**What the task asks:** Whenever a line of the listing contains the string "does", return that line.

* * * *

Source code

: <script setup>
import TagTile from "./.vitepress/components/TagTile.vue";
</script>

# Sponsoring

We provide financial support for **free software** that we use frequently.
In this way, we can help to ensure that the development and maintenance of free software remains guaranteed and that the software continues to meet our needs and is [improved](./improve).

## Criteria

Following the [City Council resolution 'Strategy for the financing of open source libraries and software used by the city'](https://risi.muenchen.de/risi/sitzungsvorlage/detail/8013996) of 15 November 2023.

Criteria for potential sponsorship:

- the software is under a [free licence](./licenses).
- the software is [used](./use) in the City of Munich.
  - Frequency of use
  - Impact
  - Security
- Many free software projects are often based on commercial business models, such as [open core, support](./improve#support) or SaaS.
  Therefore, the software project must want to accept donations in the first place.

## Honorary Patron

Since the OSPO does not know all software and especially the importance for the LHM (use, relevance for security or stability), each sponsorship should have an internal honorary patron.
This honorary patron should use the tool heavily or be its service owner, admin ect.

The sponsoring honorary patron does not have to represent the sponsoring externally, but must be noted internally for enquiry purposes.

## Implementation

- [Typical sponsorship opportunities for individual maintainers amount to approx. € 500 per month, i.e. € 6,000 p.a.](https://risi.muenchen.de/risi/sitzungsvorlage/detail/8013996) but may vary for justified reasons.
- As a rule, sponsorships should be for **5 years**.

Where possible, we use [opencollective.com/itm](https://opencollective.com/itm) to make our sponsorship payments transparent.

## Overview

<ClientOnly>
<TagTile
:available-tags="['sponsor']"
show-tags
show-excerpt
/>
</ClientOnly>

* * * *

**Response:**
Since the OSPO does not know all software and especially the importance for the LHM (use, relevance for security or stability), each sponsorship should have an internal honorary patron.
The sponsoring honorary patron does not have to represent the sponsoring externally, but must be noted internally for enquiry purposes.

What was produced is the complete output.